Except in respect to shortages of Bank’s currency which are determined to be the result of ATM hardware or software malfunction, Couriers shall be responsible for any shortage or loss of Bank’s currency, resulting from embezzlement or theft by any third party or employee or agent of Couriers, from any act of God or insured peril, from any terrorist act, from any mysterious unexplained disappearance or from any other cause, whether known or unknown; and Couriers shall reimburse Bank for any such shortage or loss. Such reimbursement shall be made forthwith upon notice by Bank to Couriers of any such shortage or loss.
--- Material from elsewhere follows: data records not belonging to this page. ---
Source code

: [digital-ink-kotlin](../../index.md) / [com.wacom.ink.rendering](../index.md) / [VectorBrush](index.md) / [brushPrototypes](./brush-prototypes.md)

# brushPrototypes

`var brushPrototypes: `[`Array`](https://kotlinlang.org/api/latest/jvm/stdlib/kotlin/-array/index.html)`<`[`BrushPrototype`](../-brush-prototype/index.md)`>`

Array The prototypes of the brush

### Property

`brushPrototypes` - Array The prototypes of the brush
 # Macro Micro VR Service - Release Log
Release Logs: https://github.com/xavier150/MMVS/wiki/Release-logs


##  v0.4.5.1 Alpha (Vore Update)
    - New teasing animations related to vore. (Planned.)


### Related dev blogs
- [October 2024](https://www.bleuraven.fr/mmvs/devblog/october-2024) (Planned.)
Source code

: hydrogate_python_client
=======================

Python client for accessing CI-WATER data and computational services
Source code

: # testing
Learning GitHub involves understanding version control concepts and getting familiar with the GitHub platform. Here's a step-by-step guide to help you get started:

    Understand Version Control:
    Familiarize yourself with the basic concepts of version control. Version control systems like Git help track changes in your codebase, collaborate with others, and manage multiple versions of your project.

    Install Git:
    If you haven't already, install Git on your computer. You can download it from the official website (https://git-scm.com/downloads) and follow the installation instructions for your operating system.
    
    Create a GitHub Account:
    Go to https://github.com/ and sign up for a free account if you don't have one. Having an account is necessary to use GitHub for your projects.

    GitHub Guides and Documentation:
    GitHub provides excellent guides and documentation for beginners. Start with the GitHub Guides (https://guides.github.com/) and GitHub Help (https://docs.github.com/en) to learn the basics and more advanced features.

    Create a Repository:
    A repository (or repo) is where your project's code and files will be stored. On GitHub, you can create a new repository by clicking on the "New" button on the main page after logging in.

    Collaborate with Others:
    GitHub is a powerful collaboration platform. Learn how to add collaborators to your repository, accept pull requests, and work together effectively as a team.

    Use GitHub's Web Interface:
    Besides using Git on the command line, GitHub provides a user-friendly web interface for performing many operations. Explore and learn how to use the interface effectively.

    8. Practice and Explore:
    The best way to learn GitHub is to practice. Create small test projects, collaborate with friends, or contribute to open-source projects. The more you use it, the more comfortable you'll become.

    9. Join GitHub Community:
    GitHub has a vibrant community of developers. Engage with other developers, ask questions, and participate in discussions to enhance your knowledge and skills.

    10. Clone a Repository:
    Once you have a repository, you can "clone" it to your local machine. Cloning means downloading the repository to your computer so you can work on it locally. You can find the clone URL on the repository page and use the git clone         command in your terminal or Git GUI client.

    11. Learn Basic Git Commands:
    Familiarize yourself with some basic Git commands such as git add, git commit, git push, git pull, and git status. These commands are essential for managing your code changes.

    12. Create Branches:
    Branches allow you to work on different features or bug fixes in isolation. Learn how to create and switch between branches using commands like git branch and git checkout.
(Courier Agreement ¶ 3.) Thus, as a part of the . Courier Agreement, NECD- and IMS were required to maintain insurance for the services they provided to Domestic Bank:
At all times while Couriers are providing services to Bank as herein set forth, Couriers shall maintain insurance with coverage in amounts and with deductibles as are set forth in the schedule of*413 insurance which is Exhibit A attached hereto and made a part hereof or with such other carriers, with such higher amounts of coverage and/or such other deductibles as Bank may require from time to time hereafter. In all such insurance, Bank will be named as. loss payee. Each insurance policy shall require not less than 30 days advance notice to Bank of cancellation of the policy and, if available to Couriers, with not less than 30 days advance notice of non-renewal of such policy. The term non-renewal shall include non-renewal by Couriers as well as by the insurance carrier. The insurance carrier or Couriers’ agent shall provide to Bank each year a certificate evidencing the existence of such insurance forthwith upon renewal thereof.
(Id. ¶ 2; see also Am. Compl. ¶¶ 21-24.)
B. The Courier Risks Policy
In February 2006, NECD purchased an insurance policy underwritten by Defendants, insuring NECD for certain courier risks (the “Courier Risks Policy”). (See Am. Compl. ¶¶ 26-29; Courier Risks Policy, Ex. C to Am. Compl.) This policy included coverage for the embezzlement of funds by NECD employees:
Notwithstanding any thing [sic] herein contained to the contrary, it is noted and agreed that: The Insured property is also covered against loss caused by dishonesty and/or embezzlement committed by any employees of the Assured provided that such losses are discovered within 30 (thirty) days of their occurrence ...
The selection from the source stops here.